__Task to carry out__.
Word for word, retype the lines from the one containing "6. engage 吸引 从事 占用" to the one containing "- A frontend to show the transactions" below, keeping both end lines and dropping the pictures.

__Information provided__.

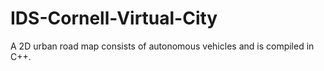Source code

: # IDS-Cornell-Virtual-City
A 2D urban road map consists of autonomous vehicles and is compiled in C++. 
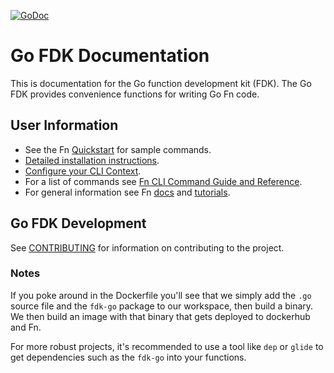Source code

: [![GoDoc](https://godoc.org/github.com/fnproject/fdk-go?status.svg)](https://godoc.org/github.com/fnproject/fdk-go)

# Go FDK Documentation
This is documentation for the Go function development kit (FDK). The Go FDK  provides convenience functions for writing Go Fn code.

## User Information
* See the Fn [Quickstart](https://github.com/fnproject/fn/blob/master/README.md) for sample commands.
* [Detailed installation instructions](http://fnproject.io/tutorials/install/).
* [Configure your CLI Context](http://fnproject.io/tutorials/install/#ConfigureyourContext).
* For a list of commands see [Fn CLI Command Guide and Reference](https://github.com/fnproject/docs/blob/master/cli/README.md).
* For general information see Fn [docs](https://github.com/fnproject/docs) and [tutorials](https://fnproject.io/tutorials/).

## Go FDK Development
See [CONTRIBUTING](https://github.com/fnproject/fn/blob/master/CONTRIBUTING.md) for information on contributing to the project.

### Notes
If you poke around in the Dockerfile you'll see that we simply add the `.go` source file and the `fdk-go` package to our workspace, then build a binary.  We then build an image with that binary that gets deployed to dockerhub and Fn.

For more robust projects, it's recommended to use a tool like `dep` or `glide` to get dependencies such as the `fdk-go` into your functions.


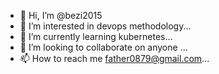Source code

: - 👋 Hi, I’m @bezi2015
- 👀 I’m interested in devops methodology...
- 🌱 I’m currently learning kubernetes...
- 💞️ I’m looking to collaborate on anyone ...
- 📫 How to reach me father0879@gmail.com...

<!---
bezi2015/bezi2015 is a ✨ special ✨ repository because its `README.md` (this file) appears on your GitHub profile.
You can click the Preview link to take a look at your changes.
--->
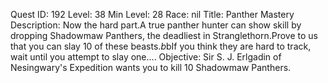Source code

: Quest ID: 192
Level: 38
Min Level: 28
Race: nil
Title: Panther Mastery
Description: Now the hard part.A true panther hunter can show skill by dropping Shadowmaw Panthers, the deadliest in Stranglethorn.Prove to us that you can slay 10 of these beasts.$b$bIf you think they are hard to track, wait until you attempt to slay one....
Objective: Sir S. J. Erlgadin of Nesingwary's Expedition wants you to kill 10 Shadowmaw Panthers.
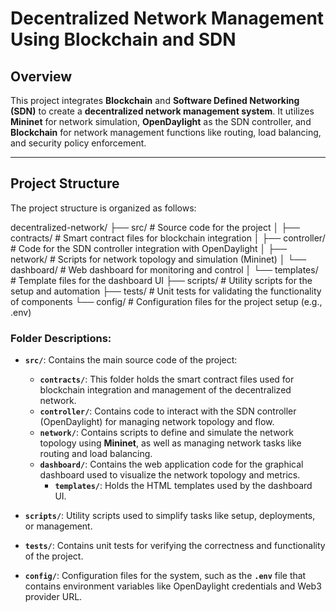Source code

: # Decentralized Network Management Using Blockchain and SDN

## Overview
This project integrates **Blockchain** and **Software Defined Networking (SDN)** to create a **decentralized network management system**. It utilizes **Mininet** for network simulation, **OpenDaylight** as the SDN controller, and **Blockchain** for network management functions like routing, load balancing, and security policy enforcement.

---

## Project Structure
The project structure is organized as follows:

decentralized-network/ 
├── src/ # Source code for the project 
│ ├── contracts/ # Smart contract files for blockchain integration 
│ ├── controller/ # Code for the SDN controller integration with OpenDaylight 
│ ├── network/ # Scripts for network topology and simulation (Mininet) 
│ └── dashboard/ # Web dashboard for monitoring and control 
│ └── templates/ # Template files for the dashboard UI 
├── scripts/ # Utility scripts for the setup and automation 
├── tests/ # Unit tests for validating the functionality of components 
└── config/ # Configuration files for the project setup (e.g., .env)

### Folder Descriptions:

- **`src/`**: Contains the main source code of the project:
  - **`contracts/`**: This folder holds the smart contract files used for blockchain integration and management of the decentralized network.
  - **`controller/`**: Contains code to interact with the SDN controller (OpenDaylight) for managing network topology and flow.
  - **`network/`**: Contains scripts to define and simulate the network topology using **Mininet**, as well as managing network tasks like routing and load balancing.
  - **`dashboard/`**: Contains the web application code for the graphical dashboard used to visualize the network topology and metrics.
    - **`templates/`**: Holds the HTML templates used by the dashboard UI.

- **`scripts/`**: Utility scripts used to simplify tasks like setup, deployments, or management.

- **`tests/`**: Contains unit tests for verifying the correctness and functionality of the project.

- **`config/`**: Configuration files for the system, such as the **`.env`** file that contains environment variables like OpenDaylight credentials and Web3 provider URL.
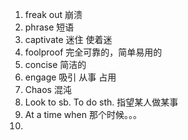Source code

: 1. freak out 崩溃
2. phrase 短语
3.  captivate 迷住 使着迷
4. foolproof 完全可靠的，简单易用的
5. concise 简洁的
6. engage 吸引 从事 占用
7. Chaos 混沌
8. Look to sb. To do sth. 指望某人做某事
9. At a time when 那个时候。。。
10. 

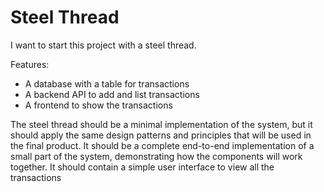 # Steel Thread

I want to start this project with a steel thread.

Features:

- A database with a table for transactions
- A backend API to add and list transactions
- A frontend to show the transactions

The steel thread should be a minimal implementation of the system, but it should apply the same design patterns and principles that will be used in the final product. It should be a complete end-to-end implementation of a small part of the system, demonstrating how the components will work together. It should contain a simple user interface to view all the transactions



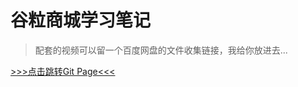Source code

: # 谷粒商城学习笔记

> 配套的视频可以留一个百度网盘的文件收集链接，我给你放进去...

[>>>点击跳转Git Page<<<](https://super-yyq.github.io/Book-gulimall/#/)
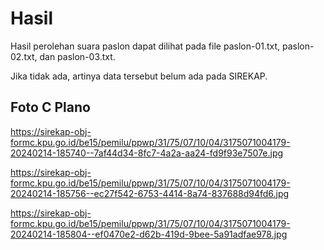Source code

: # Hasil

Hasil perolehan suara paslon dapat dilihat pada file paslon-01.txt, paslon-02.txt, dan paslon-03.txt.

Jika tidak ada, artinya data tersebut belum ada pada SIREKAP.

## Foto C Plano

https://sirekap-obj-formc.kpu.go.id/be15/pemilu/ppwp/31/75/07/10/04/3175071004179-20240214-185740--7af44d34-8fc7-4a2a-aa24-fd9f93e7507e.jpg

https://sirekap-obj-formc.kpu.go.id/be15/pemilu/ppwp/31/75/07/10/04/3175071004179-20240214-185756--ec27f542-6753-4414-8a74-837688d94fd6.jpg

https://sirekap-obj-formc.kpu.go.id/be15/pemilu/ppwp/31/75/07/10/04/3175071004179-20240214-185804--ef0470e2-d62b-419d-9bee-5a91adfae978.jpg
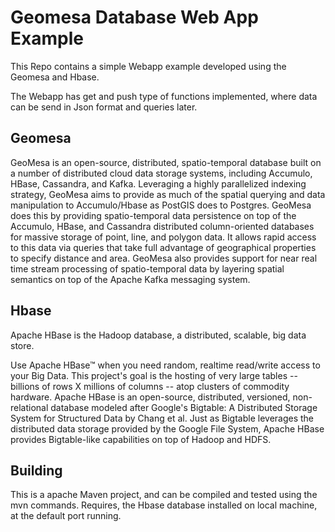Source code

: # Geomesa Database Web App Example

This Repo contains a simple Webapp example developed using the Geomesa and Hbase.

The Webapp has get and push type of functions implemented, where data can be send in Json format and queries later.

## Geomesa
GeoMesa is an open-source, distributed, spatio-temporal database built on a number of distributed cloud data storage systems, including Accumulo, HBase, Cassandra, and Kafka. Leveraging a highly parallelized indexing strategy, GeoMesa aims to provide as much of the spatial querying and data manipulation to Accumulo/Hbase as PostGIS does to Postgres.
GeoMesa does this by providing spatio-temporal data persistence on top of the Accumulo, HBase, and Cassandra distributed column-oriented databases for massive storage of point, line, and polygon data. It allows rapid access to this data via queries that take full advantage of geographical properties to specify distance and area. GeoMesa also provides support for near real time stream processing of spatio-temporal data by layering spatial semantics on top of the Apache Kafka messaging system.

## Hbase
Apache HBase is the Hadoop database, a distributed, scalable, big data store.

Use Apache HBase™ when you need random, realtime read/write access to your Big Data. This project's goal is the hosting of very large tables -- billions of rows X millions of columns -- atop clusters of commodity hardware. Apache HBase is an open-source, distributed, versioned, non-relational database modeled after Google's Bigtable: A Distributed Storage System for Structured Data by Chang et al. Just as Bigtable leverages the distributed data storage provided by the Google File System, Apache HBase provides Bigtable-like capabilities on top of Hadoop and HDFS. 

## Building
This is a apache Maven project, and can be compiled and tested using the mvn commands.
Requires, the Hbase database installed on local machine, at the default port running.
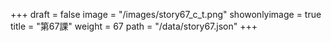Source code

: +++
draft = false 
image = "/images/story67_c_t.png" 
showonlyimage = true 
title = "第67課" 
weight = 67 
path = "/data/story67.json" 
+++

__Answer section__.
6. engage 吸引 从事 占用
7. Chaos 混沌
8. Look to sb. To do sth. 指望某人做某事
9. At a time when 那个时候。。。
10. 

 # Steel Thread

I want to start this project with a steel thread.

Features:

- A database with a table for transactions
- A backend API to add and list transactions
- A frontend to show the transactions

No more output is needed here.